Album sessions started in November 2004 with the recording of the song "3121" at Paisley Park with Michael Bland and Sonny T.

A limited number of albums included "purple tickets", whose finders were flown in from Europe, Asia, Mexico and the US to attend a semi-private performance (along with a long list of celebrities) at Prince's home in Los Angeles.
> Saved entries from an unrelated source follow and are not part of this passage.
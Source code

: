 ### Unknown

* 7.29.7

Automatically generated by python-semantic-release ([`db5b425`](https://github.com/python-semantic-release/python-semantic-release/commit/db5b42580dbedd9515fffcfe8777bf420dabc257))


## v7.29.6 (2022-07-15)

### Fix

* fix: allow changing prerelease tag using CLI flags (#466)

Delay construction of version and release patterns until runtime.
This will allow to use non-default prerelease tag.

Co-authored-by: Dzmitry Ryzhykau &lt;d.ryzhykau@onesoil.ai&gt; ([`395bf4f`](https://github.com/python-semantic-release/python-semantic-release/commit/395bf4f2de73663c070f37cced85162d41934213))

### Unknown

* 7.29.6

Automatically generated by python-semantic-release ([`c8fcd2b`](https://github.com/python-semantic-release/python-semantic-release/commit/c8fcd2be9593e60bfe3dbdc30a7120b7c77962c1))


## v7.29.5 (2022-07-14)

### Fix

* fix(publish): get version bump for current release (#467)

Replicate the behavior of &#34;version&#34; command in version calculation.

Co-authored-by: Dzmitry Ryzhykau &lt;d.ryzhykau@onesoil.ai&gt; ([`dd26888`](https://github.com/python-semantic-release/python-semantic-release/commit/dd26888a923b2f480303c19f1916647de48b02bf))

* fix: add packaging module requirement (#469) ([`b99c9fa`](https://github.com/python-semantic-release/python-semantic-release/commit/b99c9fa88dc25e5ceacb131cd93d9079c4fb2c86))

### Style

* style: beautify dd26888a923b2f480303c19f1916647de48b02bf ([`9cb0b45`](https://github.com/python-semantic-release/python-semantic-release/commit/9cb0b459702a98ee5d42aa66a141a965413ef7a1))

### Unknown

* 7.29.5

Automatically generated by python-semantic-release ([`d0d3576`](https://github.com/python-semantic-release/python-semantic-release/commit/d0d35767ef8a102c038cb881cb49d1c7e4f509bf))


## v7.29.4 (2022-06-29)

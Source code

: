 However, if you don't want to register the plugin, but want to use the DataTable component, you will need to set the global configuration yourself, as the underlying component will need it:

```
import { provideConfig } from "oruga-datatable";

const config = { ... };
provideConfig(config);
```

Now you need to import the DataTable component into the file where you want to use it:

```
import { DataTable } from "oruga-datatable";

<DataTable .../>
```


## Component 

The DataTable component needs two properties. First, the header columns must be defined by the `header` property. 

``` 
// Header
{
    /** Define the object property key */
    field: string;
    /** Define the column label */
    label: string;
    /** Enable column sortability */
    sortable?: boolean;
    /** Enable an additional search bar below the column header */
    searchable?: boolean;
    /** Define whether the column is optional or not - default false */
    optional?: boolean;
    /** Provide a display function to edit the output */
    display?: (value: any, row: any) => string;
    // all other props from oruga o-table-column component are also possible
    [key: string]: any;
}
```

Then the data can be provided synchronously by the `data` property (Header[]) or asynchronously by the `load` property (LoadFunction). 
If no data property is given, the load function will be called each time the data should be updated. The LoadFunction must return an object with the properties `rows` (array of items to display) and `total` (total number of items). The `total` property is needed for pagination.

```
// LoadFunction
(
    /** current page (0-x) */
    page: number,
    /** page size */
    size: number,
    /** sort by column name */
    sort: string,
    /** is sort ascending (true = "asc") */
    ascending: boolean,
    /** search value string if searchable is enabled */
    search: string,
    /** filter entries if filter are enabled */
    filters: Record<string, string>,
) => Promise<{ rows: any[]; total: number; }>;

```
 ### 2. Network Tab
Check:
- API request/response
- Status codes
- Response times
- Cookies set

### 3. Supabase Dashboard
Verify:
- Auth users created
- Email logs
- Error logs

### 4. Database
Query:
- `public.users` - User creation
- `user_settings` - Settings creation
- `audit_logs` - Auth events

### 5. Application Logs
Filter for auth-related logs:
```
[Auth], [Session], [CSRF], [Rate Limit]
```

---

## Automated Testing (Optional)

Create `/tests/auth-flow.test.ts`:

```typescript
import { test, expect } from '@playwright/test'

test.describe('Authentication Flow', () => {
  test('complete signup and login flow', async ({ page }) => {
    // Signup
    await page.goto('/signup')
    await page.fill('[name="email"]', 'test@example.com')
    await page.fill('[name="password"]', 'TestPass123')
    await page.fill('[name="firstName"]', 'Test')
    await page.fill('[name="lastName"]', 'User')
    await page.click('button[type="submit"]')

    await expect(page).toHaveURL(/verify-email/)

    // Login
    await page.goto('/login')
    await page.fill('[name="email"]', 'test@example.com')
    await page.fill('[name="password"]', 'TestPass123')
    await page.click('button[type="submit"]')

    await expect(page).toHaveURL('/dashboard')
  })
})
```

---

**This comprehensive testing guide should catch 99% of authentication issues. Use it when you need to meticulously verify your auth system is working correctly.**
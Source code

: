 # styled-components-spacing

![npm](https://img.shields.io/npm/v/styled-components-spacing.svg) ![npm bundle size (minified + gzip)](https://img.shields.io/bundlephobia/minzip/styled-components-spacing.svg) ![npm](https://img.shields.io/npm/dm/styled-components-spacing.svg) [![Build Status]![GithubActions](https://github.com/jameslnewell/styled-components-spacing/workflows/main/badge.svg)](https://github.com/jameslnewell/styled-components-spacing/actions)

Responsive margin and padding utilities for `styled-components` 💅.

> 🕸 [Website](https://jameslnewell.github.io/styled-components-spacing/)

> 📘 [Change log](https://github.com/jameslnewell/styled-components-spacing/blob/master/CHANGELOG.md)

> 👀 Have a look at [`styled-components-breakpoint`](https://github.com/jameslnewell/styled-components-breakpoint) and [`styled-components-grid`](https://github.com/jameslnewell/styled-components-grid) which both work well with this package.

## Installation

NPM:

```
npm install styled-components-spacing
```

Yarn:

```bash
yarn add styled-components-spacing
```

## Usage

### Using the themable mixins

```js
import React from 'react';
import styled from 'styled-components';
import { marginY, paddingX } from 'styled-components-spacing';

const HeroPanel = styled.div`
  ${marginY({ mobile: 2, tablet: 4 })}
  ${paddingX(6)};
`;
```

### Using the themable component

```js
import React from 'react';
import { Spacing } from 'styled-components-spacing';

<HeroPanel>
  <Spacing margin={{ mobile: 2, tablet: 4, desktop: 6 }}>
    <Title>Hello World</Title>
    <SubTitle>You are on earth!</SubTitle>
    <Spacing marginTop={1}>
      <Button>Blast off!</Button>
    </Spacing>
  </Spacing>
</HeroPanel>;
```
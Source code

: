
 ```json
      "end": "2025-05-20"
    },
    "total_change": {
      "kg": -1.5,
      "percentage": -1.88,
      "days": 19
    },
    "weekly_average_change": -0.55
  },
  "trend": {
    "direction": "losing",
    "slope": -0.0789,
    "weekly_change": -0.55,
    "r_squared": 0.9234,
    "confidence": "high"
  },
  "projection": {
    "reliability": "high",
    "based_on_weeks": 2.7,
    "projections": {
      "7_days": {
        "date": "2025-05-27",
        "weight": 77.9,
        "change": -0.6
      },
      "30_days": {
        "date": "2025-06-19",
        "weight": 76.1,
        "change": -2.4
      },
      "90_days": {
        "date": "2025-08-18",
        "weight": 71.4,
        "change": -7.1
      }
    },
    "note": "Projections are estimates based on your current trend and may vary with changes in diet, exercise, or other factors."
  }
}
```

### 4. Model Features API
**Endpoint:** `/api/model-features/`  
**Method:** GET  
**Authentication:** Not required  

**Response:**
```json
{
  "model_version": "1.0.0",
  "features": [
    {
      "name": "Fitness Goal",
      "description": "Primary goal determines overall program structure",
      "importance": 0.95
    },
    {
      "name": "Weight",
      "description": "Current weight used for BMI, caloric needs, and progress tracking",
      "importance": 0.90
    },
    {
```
Tickets for Prince's The Earth Tour in 2007 at London's O2 Arena were priced at £31.21, echoing the title of this album.

==Track listing==
All tracks are written and produced by Prince.

3121 track listing
| No. | Title | Length |
|---|---|---|
| 1. | "3121" | 4:31 |
| 2. | "Lolita" | 4:06 |
| 3. | "Te Amo Corazón" | 3:35 |
| 4. | "Black Sweat" | 3:12 |
| 5. | "Incense and Candles" | 4:04 |
| 6. | "Love" | 5:45 |
| 7. | "Satisfied" | 2:50 |
| 8. | "Fury" | 4:02 |
| 9. | "The Word" | 4:11 |
| 10. | "Beautiful, Loved and Blessed" (featuring Támar) | 5:43 |
| 11. | "The Dance" | 5:20 |
| 12. | "Get On the Boat" | 6:18 |

==Personnel==
- Michael Bland (on "3121"), Cora Coleman Dunham (on "Te Amo Corazón," "Get On the Boat") – drums
- Sonny T (on "3121"), Joshua Dunham (on "Te Amo Corazón," "Get On the Boat") – bass
- Maceo Parker, Candy Dulfer, Greg Boyer and Ray – horn section
- Herbert Urena, Ricky Salas (on "Te Amo Corazón"), Sheila E. (on "Get On the Boat") – percussion
- Clare Fischer – string arrangements
- The New Power Generation (shouts), Támar (and co-lead on "Beautiful, Loved and Blessed") – additional and backing vocals
- Prince – all other instruments and voices
Technical
- Produced by Prince
- Photo: Afshin Shahidi
- Designer: Sam Jennings
- Recorded at Paisley Park Studios and 3121
- Engineered by Ian Boxill, L. Stu Young
- Assisted by Lisa Chamblee Hampton
- Mastered at Bernie Grundman Mastering

==Charts==

===Weekly charts===

Weekly chart performance for 3121
| Chart (2006) | Peak position |
|---|---|
| Australian Albums (ARIA) | 18 |
| Austrian Albums (Ö3 Austria) | 15 |
| Belgian Albums (Ultratop Flanders) | 3 |
| Belgian Albums (Ultratop Wallonia) | 15 |
| Canadian Albums (Billboard) | 9 |
| Danish Albums (Hitlisten) | 2 |
| Dutch Albums (Album Top 100) | 3 |
| Finnish Albums (Suomen virallinen lista) | 24 |
| French Albums (SNEP) | 8 |
| German Albums (Offizielle Top 100) | 4 |
| Hungarian Albums (MAHASZ) | 34 |
| Italian Albums (FIMI) | 10 |
| Norwegian Albums (VG-lista) | 5 |
| Polish Albums (ZPAV) | 13 |
| Scottish Albums (Official Charts) | 8 |
| Spanish Albums (Promusicae) | 40 |
| Swedish Albums (Sverigetopplistan) | 18 |
| Swiss Albums (Schweizer Hitparade) | 1 |
| UK Albums (Official Charts) | 9 |
| UK R&B Albums (Official Charts) | 2 |
| US Billboard 200 | 1 |
| US Indie Store Album Sales (Billboard) | 1 |
| US Top R&B/Hip-Hop Albums (Billboard) | 1 |

===Year-end charts===

Year-end chart performance for 3121
| Chart (2006) | Position |
|---|---|
| Belgian Albums (Ultratop Flanders) | 75 |
| Dutch Albums (Album Top 100) | 53 |
| French Albums (SNEP) | 193 |
| German Albums (Offizielle Top 100) | 97 |
| Swiss Albums (Schweizer Hitparade) | 60 |
| US Billboard 200 | 134 |
| US Top R&B/Hip-Hop Albums (Billboard) | 46 |

==Certifications==

Certifications for 3121
| Region | Certification | Certified units/sales |
| Switzerland (IFPI Switzerland) | Gold | 15,000^{^} |
| United Kingdom (BPI) | Silver | 60,000^{^} |
| United States (RIAA) | Gold | 500,000^{^} |
^{^} Shipments figures based on certification alone.